Training of a machine learning model may include an iterative process that includes iterations of making determinations, monitoring the performance of the machine learning model using the objective function, and backpropagation to adjust the weights (e.g., weights, kernel values, coefficients) in various nodes 810. For example, a computing device may receive a training set that includes segmented text divisions with prompts and embeddings. Each training sample in the training set may be assigned with labels indicating the relevance, context, or semantic similarity to queries or other entities. The computing device, in a forward propagation, may use the machine learning model to generate predicted embeddings or prompt relevancy scores. The computing device may compare the predicted scores with the labels of the training sample. The computing device may adjust, in a backpropagation, the weights of the machine learning model based on the comparison. The computing device backpropagates one or more error terms obtained from one or more loss functions to update a set of parameters of the machine learning model. The backpropagating may be performed through the machine learning model and one or more of the error terms based on a difference between a label in the training sample and the generated predicted value by the machine learning model.
By way of example, each of the functions in the neural network may be associated with different coefficients (e.g., weights and kernel coefficients) that are adjustable during training. In addition, some of the nodes in a neural network may also be associated with an activation function that decides the weight of the output of the node in forward propagation. Common activation functions may include step functions, linear functions, sigmoid functions, hyperbolic tangent functions (tanh), and rectified linear unit functions (ReLU).
After an input is provided into the neural network and passes through a neural network in the forward direction, the results may be compared to the training labels or other values in the training set to determine the neural network's performance. The process of prediction may be repeated for other samples in the training sets to compute the value of the objective function in a particular training round. In turn, the neural network performs backpropagation by using gradient descent such as stochastic gradient descent (SGD) to adjust the coefficients in various functions to improve the value of the objective function.
Multiple rounds of forward propagation and backpropagation may be performed. Training may be completed when the objective function has become sufficiently stable (e.g., the machine learning model has converged) or after a predetermined number of rounds for a particular set of training samples. The trained machine learning model can be used for performing prompt relevance prediction, document clustering, or question-based information retrieval or another suitable task for which the model is trained.

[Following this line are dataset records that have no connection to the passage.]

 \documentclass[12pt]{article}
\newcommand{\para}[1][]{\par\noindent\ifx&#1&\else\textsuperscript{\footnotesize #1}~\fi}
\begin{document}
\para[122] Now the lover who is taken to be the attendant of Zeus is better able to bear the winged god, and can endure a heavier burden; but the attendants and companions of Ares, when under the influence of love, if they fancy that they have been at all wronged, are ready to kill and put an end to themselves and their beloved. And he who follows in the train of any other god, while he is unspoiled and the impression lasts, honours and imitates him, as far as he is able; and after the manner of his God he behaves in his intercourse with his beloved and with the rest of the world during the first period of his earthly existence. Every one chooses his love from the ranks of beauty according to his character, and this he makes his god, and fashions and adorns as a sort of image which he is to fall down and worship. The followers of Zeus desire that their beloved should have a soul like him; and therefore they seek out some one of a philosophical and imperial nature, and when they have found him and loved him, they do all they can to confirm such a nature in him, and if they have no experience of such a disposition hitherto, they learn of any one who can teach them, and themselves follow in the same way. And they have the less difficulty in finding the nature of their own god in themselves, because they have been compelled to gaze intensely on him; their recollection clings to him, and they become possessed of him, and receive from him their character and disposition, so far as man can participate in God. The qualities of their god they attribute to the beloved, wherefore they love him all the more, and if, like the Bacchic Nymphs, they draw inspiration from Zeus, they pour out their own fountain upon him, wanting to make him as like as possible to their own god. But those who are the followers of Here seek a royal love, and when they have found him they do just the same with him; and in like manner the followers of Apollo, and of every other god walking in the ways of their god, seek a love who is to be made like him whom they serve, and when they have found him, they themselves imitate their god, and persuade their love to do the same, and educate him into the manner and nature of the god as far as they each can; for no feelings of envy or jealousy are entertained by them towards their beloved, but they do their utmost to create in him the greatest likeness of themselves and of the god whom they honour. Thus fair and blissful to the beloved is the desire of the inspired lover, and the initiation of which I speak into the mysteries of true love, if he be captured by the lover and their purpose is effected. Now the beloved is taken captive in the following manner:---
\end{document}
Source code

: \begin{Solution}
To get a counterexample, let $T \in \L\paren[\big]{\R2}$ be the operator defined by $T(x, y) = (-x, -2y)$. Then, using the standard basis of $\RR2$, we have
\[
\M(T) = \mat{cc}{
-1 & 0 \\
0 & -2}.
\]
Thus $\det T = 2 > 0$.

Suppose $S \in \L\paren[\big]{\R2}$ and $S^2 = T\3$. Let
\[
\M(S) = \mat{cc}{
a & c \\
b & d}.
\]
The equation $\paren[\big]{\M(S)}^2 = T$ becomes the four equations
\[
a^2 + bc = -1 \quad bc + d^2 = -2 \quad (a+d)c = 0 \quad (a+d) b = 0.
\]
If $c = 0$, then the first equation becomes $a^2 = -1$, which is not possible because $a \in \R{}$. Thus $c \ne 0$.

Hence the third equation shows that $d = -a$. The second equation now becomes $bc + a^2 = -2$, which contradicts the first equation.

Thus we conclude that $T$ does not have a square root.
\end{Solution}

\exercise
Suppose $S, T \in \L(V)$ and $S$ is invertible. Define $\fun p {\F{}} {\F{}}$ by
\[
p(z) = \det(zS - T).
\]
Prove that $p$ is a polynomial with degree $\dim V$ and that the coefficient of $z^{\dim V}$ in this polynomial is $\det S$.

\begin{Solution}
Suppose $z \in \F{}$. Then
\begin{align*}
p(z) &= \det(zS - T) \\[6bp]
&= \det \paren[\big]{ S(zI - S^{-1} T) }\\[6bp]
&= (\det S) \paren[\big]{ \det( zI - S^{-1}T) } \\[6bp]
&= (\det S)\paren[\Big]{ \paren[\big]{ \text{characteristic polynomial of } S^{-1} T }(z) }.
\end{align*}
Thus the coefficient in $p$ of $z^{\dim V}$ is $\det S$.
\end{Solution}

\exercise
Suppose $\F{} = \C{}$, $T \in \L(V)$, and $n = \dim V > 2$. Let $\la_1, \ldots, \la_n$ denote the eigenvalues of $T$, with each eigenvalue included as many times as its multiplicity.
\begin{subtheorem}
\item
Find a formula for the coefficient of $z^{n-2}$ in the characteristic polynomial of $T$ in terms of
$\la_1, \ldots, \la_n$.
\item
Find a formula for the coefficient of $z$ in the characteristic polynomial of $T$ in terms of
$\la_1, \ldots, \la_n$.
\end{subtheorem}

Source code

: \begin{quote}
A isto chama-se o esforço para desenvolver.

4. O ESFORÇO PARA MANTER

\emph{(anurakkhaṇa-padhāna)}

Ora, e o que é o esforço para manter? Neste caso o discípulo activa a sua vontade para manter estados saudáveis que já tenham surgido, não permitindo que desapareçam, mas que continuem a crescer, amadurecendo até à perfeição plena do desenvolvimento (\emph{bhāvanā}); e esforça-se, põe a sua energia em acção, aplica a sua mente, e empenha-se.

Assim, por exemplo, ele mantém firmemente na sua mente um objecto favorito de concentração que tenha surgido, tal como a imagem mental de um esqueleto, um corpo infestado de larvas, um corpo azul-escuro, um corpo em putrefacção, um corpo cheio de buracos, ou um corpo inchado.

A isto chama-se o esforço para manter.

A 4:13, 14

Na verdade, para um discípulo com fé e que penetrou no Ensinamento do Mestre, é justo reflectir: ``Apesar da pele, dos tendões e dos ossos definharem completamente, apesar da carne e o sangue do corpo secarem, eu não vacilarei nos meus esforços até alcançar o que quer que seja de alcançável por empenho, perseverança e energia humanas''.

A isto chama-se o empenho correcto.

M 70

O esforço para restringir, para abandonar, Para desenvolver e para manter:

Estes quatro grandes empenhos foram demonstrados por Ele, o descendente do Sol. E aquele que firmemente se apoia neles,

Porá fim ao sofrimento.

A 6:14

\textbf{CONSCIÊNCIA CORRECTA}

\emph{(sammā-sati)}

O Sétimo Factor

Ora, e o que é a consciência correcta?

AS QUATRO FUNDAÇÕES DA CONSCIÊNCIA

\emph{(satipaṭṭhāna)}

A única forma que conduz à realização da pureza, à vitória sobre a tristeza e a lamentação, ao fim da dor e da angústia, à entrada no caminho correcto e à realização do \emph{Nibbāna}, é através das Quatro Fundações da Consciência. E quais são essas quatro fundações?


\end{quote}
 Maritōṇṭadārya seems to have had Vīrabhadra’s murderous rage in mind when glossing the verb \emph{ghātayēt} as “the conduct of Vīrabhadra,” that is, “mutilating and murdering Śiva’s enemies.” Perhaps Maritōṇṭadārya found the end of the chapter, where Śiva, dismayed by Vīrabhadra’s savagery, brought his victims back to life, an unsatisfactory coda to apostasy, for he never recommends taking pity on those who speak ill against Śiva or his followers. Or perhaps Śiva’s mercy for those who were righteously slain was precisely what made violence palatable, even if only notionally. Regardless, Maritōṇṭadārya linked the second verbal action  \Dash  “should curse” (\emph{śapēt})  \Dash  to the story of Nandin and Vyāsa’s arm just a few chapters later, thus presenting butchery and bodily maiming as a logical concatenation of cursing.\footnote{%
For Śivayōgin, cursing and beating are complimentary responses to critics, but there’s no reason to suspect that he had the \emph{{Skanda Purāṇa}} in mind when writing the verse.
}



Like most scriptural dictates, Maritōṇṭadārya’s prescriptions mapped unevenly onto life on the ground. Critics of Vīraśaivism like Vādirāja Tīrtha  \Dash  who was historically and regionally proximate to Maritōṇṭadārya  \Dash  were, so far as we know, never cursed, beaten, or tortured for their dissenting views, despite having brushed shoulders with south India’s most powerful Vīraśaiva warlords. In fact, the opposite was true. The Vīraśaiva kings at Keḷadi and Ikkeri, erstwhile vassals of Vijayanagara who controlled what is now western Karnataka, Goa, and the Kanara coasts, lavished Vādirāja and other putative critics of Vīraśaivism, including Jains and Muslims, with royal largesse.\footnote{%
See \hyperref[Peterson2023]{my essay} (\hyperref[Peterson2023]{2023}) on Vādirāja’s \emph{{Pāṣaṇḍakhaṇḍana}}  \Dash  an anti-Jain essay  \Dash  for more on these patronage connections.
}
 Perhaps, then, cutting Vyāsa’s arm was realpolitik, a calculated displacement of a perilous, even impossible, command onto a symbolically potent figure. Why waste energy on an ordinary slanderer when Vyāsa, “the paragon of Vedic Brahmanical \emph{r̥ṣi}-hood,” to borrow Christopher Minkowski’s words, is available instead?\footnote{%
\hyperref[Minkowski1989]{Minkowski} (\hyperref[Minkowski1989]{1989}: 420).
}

In various embodiments, the training samples described above may be refined and used to continue re-training the model, improving the model's ability to perform the inference tasks. In some embodiments, these training and re-training processes may repeat, resulting in a computer system that continues to improve its functionality through the use-retraining cycle. For example, after the model is trained, multiple rounds of re-training may be performed. The process may include periodically retraining the machine learning model. The periodic retraining may include obtaining an additional set of training data, such as through other sources, by usage of users, and by using the trained machine learning model to generate additional samples. The additional set of training data and later retraining may be based on updated data describing updated parameters in training samples. The process may also include applying the additional set of training data to the machine learning model and adjusting parameters of the machine learning model based on the applying of the additional set of training data to the machine learning model. The additional set of training data may include any features and/or characteristics that are mentioned above.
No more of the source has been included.